This researcher has a ton of papers out, that I have not started reading yet. MCAS is implicated in Ehlers-Danlos, a connective tissue disease and in ME/CFS (myalgic encephalomyelitis/chronic fatigue syndrome) as well as POTS (postural orthostatic tachycardia syndrome) and can get triggered by Covid-19. Well.

The good thing is that treatment is quieting the sympathetic nervous system to let the parasympathetic take over. The sympathetic is the fight or flight hyper one. Parasympathetic is the rest, relax, mellow out, slow heart rate, blood pressure down, digestion and quiet one. I think United States culture is crazy fight or flight most of the time (We’re number one!– so what?) and the pandemic has put the whole world into fight or flight mode. Crazy.

Back in Family Medicine residency, 1993-96, I had a number of ME/CFS, chronic fatigue patients. They tended to be hyper sensitive to medicines and have all sorts of symptoms which were fluid and changable and difficult to pin down. What I noticed though is that many of them had been super high acheivers or working multiple jobs or crazy high stress, until they hit some sort of wall. Often an infection but not always. The ones I saw wanted to go back to working 18 hours a day. I said, “Um, that’s how you got this, I do not think that is a good goal.” This often pissed people off. Even back then, I thought that chronic fatigue was a body reset, where the body rebels, some sort of switch is thrown, and people rest whether they want to or not. Some do recover but it can take ages. The Thursday speaker seems to think it’s the mast cells doing this.

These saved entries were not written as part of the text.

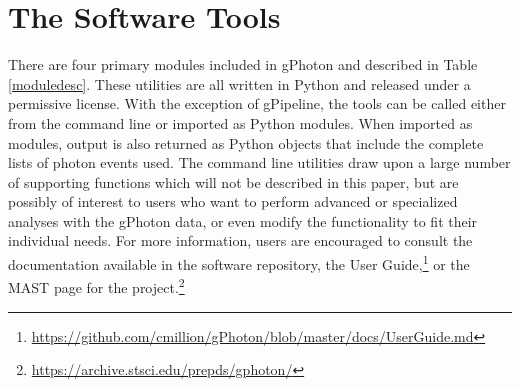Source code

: \documentclass[trackchanges,preprint2]{aastex}
\begin{document}
\section{The Software Tools}
\label{softwaretools}
There are four primary modules included in gPhoton and described in Table \ref{moduledesc}. These utilities are all written in Python and released under a permissive license. With the exception of gPipeline, the tools can be called either from the command line or imported as Python modules. When imported as modules, output is also returned as Python objects that include the complete lists of photon events used. The command line utilities draw upon a large number of supporting functions which will not be described in this paper, but are possibly of interest to users who want to perform advanced or specialized analyses with the gPhoton data, or even modify the functionality to fit their individual needs. For more information, users are encouraged to consult the documentation available in the software repository, the User Guide,\footnote{\url{https://github.com/cmillion/gPhoton/blob/master/docs/UserGuide.md}} or the MAST page for the project.\footnote{\url{https://archive.stsci.edu/prepds/gphoton/}}
\end{document}
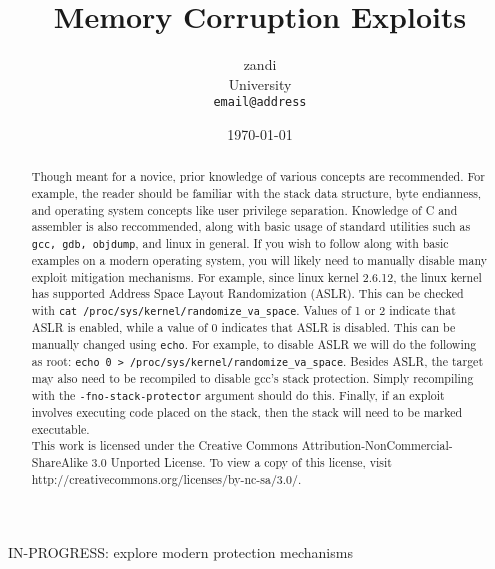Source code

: \documentclass[a4paper]{article}
\begin{document}
\title{Memory Corruption Exploits}
\author{zandi\\
	University\\
	\texttt{email@address}}
\date{\today}
\maketitle

\begin{abstract}
Though meant for a novice, prior knowledge of various concepts are recommended. For example,
the reader should be familiar with the stack data structure, byte endianness, and operating system
concepts like user privilege separation. Knowledge of C and assembler is also reccommended, along
with basic usage of standard utilities such as \texttt{gcc, gdb, objdump}, and linux in general.
If you wish to follow along with basic examples on a modern operating system, you will likely
need to manually disable many exploit mitigation mechanisms. For example, since linux kernel
2.6.12, the linux kernel has supported Address Space Layout Randomization (ASLR). This can be
checked with \texttt{cat /proc/sys/kernel/randomize\_va\_space}. Values of 1 or 2 indicate that
ASLR is enabled, while a value of 0 indicates that ASLR is disabled. This can be manually
changed using \texttt{echo}. For example, to disable ASLR we will do the following as root:
\texttt{echo 0 > /proc/sys/kernel/randomize\_va\_space}. Besides ASLR, the target may also need to
be recompiled to disable gcc's stack protection. Simply recompiling with the \texttt{-fno-stack-protector}
argument should do this. Finally, if an exploit involves executing code placed on the stack, then
the stack will need to be marked executable.\\

This work is licensed under the Creative Commons Attribution-NonCommercial-ShareAlike 3.0 Unported License.
To view a copy of this license, visit http://creativecommons.org/licenses/by-nc-sa/3.0/.

\end{abstract}



IN-PROGRESS: explore modern protection mechanisms


\end{document}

The UW speakers were careful. They said we do not know how long Long Covid lasts. One said they do not like to diagnose POTS, because POTS is usually permanent and the Long Covid tachycardia usually resolves. They are seeing people who got sick 2-3 years ago and are still sick, but they also have people who have recovered in 9-12 months. They do not know if patients are entirely recovered or whether there will be other problems later. They also aren’t sure that the chronic fatigue like symptoms are the same as the rest of the ME/CFS. Remember when dementia was Alzheimer’s? Now there are all sorts of different dementia diagnoses, Lewy body, frontotemporal, Huntington’s, stroke dementia, alcoholic dementia, Parkinson’s, Alzheimer’s, and others. When I was in residency, we had hepatitis A, hepatitis B and non A non B. Now we are up to G or beyond. Medicine changes and it’s moving as fast as possible for both acute Covid-19 and Long Covid.

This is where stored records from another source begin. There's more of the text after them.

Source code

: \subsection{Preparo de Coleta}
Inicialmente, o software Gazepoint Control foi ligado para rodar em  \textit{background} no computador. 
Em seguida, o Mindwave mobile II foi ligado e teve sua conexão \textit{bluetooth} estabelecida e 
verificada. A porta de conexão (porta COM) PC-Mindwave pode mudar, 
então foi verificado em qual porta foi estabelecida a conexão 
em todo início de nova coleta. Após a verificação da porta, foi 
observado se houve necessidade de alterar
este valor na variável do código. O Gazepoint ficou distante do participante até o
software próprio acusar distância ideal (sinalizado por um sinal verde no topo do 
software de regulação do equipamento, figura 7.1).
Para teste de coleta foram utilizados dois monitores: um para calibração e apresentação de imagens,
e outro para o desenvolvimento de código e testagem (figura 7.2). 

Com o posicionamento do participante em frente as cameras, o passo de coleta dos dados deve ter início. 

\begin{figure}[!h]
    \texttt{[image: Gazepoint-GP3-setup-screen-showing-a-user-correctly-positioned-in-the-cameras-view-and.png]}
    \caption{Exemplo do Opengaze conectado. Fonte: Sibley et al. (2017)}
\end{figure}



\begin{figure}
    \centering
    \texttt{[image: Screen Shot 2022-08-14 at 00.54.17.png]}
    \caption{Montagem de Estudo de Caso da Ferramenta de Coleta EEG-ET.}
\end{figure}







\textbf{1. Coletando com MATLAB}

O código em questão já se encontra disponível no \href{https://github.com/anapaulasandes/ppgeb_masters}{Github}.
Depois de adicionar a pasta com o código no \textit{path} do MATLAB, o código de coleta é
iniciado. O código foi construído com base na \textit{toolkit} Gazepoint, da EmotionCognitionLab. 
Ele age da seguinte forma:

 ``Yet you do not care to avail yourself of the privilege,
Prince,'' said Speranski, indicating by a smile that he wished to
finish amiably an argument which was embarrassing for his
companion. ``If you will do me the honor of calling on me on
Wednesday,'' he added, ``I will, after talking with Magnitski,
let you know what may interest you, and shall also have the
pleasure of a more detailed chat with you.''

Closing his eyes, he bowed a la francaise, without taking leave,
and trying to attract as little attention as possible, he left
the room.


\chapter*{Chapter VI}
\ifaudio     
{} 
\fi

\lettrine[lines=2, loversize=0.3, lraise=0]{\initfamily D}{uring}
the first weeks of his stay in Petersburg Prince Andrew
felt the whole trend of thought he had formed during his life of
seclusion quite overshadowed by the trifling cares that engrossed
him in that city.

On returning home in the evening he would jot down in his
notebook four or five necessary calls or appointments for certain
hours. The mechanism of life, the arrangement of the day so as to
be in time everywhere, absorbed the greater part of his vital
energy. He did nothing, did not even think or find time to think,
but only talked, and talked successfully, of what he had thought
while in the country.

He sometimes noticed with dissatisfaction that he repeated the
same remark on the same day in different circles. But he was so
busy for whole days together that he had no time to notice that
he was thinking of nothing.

The mast cell reasearcher talked about getting the sympathetic and parasympathetic nervous systems back in balance. I think maybe we ALL need that. Every person in the whole world. One way to quiet the sympathetic nervous system is to slow your breathing. Try it. For five minutes, or three minutes. Slow breath in for a count of four or five and slow breath out for a count of five. Let your brain roam around and fuss, but let go of each thought as it passes by and return to counting and breathing.

Slow in, slow out.

Practice and heal.

_____________________

The musicians are Johnathan Doyle and a friend. They were fabulous, last Tuesday at the Bishop Hotel.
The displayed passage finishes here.